Work required: All of the records need to be retyped exactly, with no line dropped.

Records to use:

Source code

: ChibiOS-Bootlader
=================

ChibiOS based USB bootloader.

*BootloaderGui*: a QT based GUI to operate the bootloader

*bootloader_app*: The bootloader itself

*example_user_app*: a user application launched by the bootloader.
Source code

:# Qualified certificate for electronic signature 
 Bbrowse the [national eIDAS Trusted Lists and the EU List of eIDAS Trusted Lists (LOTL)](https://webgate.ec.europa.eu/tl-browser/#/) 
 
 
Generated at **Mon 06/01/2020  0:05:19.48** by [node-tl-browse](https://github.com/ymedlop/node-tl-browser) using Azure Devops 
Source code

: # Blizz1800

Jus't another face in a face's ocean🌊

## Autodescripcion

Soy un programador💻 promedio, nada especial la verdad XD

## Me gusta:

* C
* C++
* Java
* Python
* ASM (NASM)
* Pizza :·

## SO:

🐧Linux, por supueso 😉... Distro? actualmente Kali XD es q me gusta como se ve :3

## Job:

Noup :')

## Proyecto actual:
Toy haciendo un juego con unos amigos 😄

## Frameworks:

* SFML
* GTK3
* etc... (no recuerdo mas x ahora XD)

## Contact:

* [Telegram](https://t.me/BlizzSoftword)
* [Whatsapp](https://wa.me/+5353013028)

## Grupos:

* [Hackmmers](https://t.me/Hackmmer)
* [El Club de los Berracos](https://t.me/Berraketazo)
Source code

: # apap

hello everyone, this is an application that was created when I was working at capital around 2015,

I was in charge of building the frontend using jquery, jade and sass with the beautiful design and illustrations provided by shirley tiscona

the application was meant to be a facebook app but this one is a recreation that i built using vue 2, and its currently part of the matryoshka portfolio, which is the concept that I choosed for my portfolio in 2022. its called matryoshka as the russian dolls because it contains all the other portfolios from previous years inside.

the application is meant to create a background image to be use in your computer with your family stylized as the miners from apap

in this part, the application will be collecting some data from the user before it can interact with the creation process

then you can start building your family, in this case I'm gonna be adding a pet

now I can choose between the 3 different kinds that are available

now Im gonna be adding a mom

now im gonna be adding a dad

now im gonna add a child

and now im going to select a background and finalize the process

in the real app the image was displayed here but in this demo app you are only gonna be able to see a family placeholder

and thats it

Exercise response:
Source code

: ChibiOS-Bootlader
=================

ChibiOS based USB bootloader.

*BootloaderGui*: a QT based GUI to operate the bootloader

*bootloader_app*: The bootloader itself

*example_user_app*: a user application launched by the bootloader.
Source code

:# Qualified certificate for electronic signature 
 Bbrowse the [national eIDAS Trusted Lists and the EU List of eIDAS Trusted Lists (LOTL)](https://webgate.ec.europa.eu/tl-browser/#/) 
 
 
Generated at **Mon 06/01/2020  0:05:19.48** by [node-tl-browse](https://github.com/ymedlop/node-tl-browser) using Azure Devops 
Source code

: # Blizz1800

Jus't another face in a face's ocean🌊

## Autodescripcion

Soy un programador💻 promedio, nada especial la verdad XD

## Me gusta:

* C
* C++
* Java
* Python
* ASM (NASM)
* Pizza :·

## SO:

🐧Linux, por supueso 😉... Distro? actualmente Kali XD es q me gusta como se ve :3

## Job:

Noup :')

## Proyecto actual:
Toy haciendo un juego con unos amigos 😄

## Frameworks:

* SFML
* GTK3
* etc... (no recuerdo mas x ahora XD)

## Contact:

* [Telegram](https://t.me/BlizzSoftword)
* [Whatsapp](https://wa.me/+5353013028)

## Grupos:

* [Hackmmers](https://t.me/Hackmmer)
* [El Club de los Berracos](https://t.me/Berraketazo)
Source code

: # apap

hello everyone, this is an application that was created when I was working at capital around 2015,

I was in charge of building the frontend using jquery, jade and sass with the beautiful design and illustrations provided by shirley tiscona

the application was meant to be a facebook app but this one is a recreation that i built using vue 2, and its currently part of the matryoshka portfolio, which is the concept that I choosed for my portfolio in 2022. its called matryoshka as the russian dolls because it contains all the other portfolios from previous years inside.

the application is meant to create a background image to be use in your computer with your family stylized as the miners from apap

in this part, the application will be collecting some data from the user before it can interact with the creation process

then you can start building your family, in this case I'm gonna be adding a pet

now I can choose between the 3 different kinds that are available

now Im gonna be adding a mom

now im gonna be adding a dad

now im gonna add a child

and now im going to select a background and finalize the process

in the real app the image was displayed here but in this demo app you are only gonna be able to see a family placeholder

and thats it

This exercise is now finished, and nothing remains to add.